Here are his words regarding Genesis 3:

For Adam and Eve did not fall through acquiring knowledge any more than we do. They fell through disobedience; and then they acquired knowledge before they were ready for it. The problem with Adam and Eve, as with us, is not that they were knowledgeable but that they were precocious. Their partial knowledge of haphazard and unrelated ‘facts’ outstripped their maturity; and they became clever before they became wise – as is shown by that picturesque little incident of the fig leaves (Genesis 3:7). They discovered their bodies, as every succeeding generation has done, with a mixture of delight and shame, before they had the personal maturity and the developed all-around relationship to enable them to cope with this astonishing revelation.

God had not placed the tree in the garden as a test or trick to keep knowledge from them forever. A God who would do that would be a tyrant and an irrational jealous ogre – not the God and Father of our Lord Jesus Christ. God was going to add to all his mercies in creation, he was going to complete them, by giving Adam and Eve the fruit of knowledge himself, when it was ripe and they were mature, so they should not only enjoy everything in the garden and each other but also know what it was they were enjoying and who was the giver of it. The tragedy is they did not trust him enough to wait. In the morning they clutched and stuffed themselves on unripe fruit, while they were adolescent, before they had even explored the garden or come to appreciate what they had been given.

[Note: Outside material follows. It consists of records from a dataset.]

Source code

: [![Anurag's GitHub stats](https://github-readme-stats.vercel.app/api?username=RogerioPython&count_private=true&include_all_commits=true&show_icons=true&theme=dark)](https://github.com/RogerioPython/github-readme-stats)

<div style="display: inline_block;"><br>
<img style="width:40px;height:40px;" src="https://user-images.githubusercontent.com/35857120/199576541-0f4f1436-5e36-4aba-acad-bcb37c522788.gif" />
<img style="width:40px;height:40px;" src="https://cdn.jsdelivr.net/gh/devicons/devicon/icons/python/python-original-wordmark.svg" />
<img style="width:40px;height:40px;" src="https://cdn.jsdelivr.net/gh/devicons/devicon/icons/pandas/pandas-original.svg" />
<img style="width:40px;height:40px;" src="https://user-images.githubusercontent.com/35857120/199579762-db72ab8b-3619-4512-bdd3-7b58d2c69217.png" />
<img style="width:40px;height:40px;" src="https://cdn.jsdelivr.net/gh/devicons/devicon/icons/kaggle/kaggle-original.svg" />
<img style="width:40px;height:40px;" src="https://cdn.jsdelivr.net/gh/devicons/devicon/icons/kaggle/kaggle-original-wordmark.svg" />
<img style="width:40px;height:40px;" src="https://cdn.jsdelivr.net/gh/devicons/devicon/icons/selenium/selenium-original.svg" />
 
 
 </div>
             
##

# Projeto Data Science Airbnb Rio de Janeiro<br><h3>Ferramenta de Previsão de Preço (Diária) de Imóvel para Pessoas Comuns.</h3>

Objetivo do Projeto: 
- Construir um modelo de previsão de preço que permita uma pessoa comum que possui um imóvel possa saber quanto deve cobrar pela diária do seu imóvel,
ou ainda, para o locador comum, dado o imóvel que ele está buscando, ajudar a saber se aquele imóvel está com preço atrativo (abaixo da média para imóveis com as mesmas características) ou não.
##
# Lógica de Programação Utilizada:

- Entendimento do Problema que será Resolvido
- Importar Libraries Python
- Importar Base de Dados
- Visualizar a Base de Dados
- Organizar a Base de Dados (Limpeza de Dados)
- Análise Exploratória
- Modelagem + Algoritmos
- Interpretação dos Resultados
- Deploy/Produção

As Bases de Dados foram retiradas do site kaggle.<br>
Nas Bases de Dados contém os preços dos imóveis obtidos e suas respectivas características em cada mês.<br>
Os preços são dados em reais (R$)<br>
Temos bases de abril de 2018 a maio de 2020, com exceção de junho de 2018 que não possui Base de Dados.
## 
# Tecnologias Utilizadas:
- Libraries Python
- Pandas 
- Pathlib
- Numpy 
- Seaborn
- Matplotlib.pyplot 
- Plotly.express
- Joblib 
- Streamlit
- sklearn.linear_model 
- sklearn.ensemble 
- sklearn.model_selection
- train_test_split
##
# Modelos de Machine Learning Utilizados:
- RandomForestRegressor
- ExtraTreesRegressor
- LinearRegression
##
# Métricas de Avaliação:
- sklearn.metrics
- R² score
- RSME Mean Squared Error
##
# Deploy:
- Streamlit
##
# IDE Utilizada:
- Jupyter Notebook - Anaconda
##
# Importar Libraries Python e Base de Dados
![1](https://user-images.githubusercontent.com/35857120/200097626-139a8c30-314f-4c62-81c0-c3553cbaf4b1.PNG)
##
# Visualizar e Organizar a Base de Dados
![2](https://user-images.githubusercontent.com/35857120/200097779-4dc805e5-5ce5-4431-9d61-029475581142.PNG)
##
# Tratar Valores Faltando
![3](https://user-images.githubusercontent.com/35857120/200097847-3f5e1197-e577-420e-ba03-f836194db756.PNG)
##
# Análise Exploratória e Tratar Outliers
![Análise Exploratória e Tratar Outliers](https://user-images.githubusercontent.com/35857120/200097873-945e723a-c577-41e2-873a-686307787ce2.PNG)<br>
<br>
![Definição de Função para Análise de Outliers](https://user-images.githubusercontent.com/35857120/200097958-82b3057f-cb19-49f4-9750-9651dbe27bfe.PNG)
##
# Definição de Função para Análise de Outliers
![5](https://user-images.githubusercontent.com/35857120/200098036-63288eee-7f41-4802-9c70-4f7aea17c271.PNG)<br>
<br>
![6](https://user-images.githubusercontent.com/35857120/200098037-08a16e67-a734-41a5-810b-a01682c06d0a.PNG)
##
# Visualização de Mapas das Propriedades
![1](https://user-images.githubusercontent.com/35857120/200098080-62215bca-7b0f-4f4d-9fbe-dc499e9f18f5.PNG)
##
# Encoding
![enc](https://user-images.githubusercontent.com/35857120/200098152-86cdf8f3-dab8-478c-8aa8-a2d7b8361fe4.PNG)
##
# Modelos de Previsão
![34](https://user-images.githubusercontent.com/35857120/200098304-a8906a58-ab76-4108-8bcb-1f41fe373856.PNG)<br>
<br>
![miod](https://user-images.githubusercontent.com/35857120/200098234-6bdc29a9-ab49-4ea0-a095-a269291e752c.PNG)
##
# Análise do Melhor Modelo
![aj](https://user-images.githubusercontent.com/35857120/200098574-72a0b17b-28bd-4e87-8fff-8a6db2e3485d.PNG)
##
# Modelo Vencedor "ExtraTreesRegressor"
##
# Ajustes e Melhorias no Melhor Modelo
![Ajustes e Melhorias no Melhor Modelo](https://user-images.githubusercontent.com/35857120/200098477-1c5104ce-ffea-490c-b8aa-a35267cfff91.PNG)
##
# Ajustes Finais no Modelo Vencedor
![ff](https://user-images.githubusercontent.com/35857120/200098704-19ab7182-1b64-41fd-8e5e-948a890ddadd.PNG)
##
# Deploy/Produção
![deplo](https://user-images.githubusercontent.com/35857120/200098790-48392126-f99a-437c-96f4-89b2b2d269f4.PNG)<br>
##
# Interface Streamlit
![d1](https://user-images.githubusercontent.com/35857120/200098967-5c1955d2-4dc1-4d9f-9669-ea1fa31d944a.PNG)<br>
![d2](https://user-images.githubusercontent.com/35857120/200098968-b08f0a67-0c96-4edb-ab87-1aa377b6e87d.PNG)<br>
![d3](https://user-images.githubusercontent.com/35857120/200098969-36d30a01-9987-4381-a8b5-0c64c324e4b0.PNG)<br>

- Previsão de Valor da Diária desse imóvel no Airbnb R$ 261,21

That is the first act in the tragicomedy of the so-called consumer society. They did not know that God was going to come to them in the cool of the evening, not to withhold anything from them but to give them the knowledge of good and evil himself and, much more than that, to give them ‘his presence and his very self.’ Why did he come in the cool of the evening if not to speak with them and tell them stories and parables of nature and open their eyes and share their lives so that they could share his? It was, after all, just what he was prevented from doing in Eden, which he came to do later in the synagogue at Capernaum, in all the towns and villages of Galilee and on the road to Emmaus.

- John Arnold, Life Conquers Death: Meditations on the Garden, the Cross, and the Tree of Life, p. 24-25.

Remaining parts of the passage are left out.